Prof. Alan R. Katritzky (University of Florida, Gainesville, FL, USA)
Novel N-, O-, S-, and C-Acylations and Related Reactions. Peptides and More
Abstract
Acylbenzotriazoles are advantageously prepared directly from the corresponding carboxylic acids by two routes which enable the easy preparation of RCOBt of which the corresponding acyl chlorides are difficult to prepare, unstable, hydroscopic, and/or require special handling. Thus α,β-olephinic and α,β-acetylinic carboxylic acids, heterocyclic derivatives including pyridines, furans, indoles, and hydroxy acids all give RCOBt in high yields: nearly all are RCOBt are crystalline.
N- α-(Protected amino)acylbenzotriazoles 1 have been prepared for 17 of the 20 natural amino acids. Only the amino functionality needs to be protected in serine, tyrosine, tryptophan, methionine, and cysteine. Compounds 1 are stable, crystalline (mp 100-200 ºC) and soluble in organic solvents. They are nonhydrosophic and can be handled and weighted without special precautions.

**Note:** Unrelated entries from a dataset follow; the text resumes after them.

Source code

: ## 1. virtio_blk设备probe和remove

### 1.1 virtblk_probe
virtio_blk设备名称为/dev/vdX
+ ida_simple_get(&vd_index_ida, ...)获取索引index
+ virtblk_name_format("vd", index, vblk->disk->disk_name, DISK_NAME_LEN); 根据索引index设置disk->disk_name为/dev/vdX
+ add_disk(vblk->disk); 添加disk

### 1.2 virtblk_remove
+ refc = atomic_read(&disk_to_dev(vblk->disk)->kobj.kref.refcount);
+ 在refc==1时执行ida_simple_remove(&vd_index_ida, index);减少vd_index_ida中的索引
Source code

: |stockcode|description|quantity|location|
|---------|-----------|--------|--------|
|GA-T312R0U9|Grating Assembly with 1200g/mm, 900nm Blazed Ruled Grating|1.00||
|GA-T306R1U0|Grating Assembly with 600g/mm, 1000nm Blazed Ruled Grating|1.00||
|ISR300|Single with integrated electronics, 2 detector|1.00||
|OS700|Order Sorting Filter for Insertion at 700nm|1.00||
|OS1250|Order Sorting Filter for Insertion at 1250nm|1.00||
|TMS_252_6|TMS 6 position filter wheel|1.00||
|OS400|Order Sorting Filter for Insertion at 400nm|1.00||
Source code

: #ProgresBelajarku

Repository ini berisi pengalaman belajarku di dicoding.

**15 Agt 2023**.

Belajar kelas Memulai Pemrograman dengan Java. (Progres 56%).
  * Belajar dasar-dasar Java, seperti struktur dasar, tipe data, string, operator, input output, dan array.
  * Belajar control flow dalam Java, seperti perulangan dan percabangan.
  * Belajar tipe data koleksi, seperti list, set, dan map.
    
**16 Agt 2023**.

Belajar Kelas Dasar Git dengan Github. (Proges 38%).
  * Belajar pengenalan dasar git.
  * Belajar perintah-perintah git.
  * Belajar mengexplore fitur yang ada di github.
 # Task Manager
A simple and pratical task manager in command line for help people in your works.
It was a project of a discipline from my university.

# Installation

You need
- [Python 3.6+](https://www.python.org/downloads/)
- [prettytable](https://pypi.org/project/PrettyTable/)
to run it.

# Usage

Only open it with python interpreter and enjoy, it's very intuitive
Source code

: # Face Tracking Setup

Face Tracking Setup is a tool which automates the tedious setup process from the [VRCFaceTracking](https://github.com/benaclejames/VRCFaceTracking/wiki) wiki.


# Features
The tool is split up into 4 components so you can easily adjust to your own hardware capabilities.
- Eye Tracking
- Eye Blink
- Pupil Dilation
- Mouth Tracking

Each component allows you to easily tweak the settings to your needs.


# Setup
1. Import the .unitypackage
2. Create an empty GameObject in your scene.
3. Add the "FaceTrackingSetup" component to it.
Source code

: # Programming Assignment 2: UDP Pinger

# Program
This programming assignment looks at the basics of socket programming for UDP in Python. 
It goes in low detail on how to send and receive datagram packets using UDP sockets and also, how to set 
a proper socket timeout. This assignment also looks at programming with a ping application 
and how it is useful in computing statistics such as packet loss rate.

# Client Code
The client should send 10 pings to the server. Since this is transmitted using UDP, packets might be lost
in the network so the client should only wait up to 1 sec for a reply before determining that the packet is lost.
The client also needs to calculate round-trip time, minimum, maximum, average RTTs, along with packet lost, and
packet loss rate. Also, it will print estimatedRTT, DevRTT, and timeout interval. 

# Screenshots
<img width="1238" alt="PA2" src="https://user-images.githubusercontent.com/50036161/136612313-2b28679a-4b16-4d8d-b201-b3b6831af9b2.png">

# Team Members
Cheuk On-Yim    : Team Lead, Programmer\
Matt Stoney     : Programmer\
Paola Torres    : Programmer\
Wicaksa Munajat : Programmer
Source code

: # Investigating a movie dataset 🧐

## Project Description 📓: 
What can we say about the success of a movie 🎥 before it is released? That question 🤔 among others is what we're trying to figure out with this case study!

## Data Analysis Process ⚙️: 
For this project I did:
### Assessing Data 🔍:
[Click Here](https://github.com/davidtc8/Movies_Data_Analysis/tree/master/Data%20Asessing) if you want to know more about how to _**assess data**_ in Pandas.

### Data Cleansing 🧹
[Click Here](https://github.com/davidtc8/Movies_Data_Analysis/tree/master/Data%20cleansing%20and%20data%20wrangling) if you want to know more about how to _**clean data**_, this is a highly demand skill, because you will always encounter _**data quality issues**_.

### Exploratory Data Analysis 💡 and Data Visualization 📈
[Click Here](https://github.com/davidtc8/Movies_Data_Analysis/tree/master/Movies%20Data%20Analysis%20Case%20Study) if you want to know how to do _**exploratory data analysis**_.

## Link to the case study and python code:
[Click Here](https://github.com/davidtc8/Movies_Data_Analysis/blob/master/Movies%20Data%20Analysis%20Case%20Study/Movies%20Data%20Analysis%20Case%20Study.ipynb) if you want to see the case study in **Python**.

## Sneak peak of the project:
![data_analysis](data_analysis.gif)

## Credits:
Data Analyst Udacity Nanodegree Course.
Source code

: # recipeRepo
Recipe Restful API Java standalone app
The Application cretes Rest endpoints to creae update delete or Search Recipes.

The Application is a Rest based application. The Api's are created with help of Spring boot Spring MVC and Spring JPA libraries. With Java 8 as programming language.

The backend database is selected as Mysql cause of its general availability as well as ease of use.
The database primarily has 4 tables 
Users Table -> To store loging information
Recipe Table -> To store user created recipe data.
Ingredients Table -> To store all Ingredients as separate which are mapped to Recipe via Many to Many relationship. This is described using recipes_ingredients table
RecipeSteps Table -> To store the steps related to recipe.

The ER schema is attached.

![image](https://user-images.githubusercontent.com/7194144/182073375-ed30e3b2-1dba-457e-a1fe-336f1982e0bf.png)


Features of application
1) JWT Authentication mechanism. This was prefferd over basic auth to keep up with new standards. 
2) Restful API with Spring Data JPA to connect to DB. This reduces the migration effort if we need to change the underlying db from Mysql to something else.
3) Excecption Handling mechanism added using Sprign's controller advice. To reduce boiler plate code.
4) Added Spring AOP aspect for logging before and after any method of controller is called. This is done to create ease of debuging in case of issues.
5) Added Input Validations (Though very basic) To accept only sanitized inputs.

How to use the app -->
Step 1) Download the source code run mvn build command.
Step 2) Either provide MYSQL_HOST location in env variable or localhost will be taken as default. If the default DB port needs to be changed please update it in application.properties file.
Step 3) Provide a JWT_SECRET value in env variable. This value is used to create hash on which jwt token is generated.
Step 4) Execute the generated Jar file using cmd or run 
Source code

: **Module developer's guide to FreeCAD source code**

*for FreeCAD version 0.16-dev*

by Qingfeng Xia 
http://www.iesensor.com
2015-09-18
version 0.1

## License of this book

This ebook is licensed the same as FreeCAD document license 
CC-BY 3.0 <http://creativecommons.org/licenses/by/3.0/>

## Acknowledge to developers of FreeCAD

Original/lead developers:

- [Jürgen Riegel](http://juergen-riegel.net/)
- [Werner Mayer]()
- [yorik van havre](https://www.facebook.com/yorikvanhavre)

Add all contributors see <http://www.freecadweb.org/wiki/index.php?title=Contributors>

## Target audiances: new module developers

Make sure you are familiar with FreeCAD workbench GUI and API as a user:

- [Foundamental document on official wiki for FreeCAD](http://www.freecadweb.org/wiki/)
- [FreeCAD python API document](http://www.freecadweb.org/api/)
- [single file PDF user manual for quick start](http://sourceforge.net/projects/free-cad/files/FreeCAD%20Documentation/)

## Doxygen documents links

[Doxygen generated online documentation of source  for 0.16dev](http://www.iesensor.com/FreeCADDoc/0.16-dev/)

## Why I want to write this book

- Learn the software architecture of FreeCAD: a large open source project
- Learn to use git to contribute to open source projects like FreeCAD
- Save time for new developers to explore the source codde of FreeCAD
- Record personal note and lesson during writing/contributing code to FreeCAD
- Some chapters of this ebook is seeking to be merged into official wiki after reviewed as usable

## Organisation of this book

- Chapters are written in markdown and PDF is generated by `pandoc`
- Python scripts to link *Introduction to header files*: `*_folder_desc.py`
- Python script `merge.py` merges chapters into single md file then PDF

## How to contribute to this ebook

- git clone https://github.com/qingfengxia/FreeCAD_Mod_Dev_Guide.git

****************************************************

Acylbenzotriazoles, including 1, are excellent N-acylating agents. Importantly they can be used in partially aqueous solutions, which enable the acylation of amino acids without the need to prepare esters soluble in organic solvents. Di-, tri-, and tetra-peptides have thus been prepared.
Acylbenzotriazoles are also efficient agents for O- and S- acylation reactions which occur in high yield. α-Aminoacyl derivatives of terpenes, lipids, and steroids will be reported. C-Acylation by RCOBt allows the efficient preparation of a wide variety of bifunctional compounds.
Compounds XN=CBt2 and analogs enable a wide range of efficient imidoylations, providing high-yielding routes to amidines and guanidines.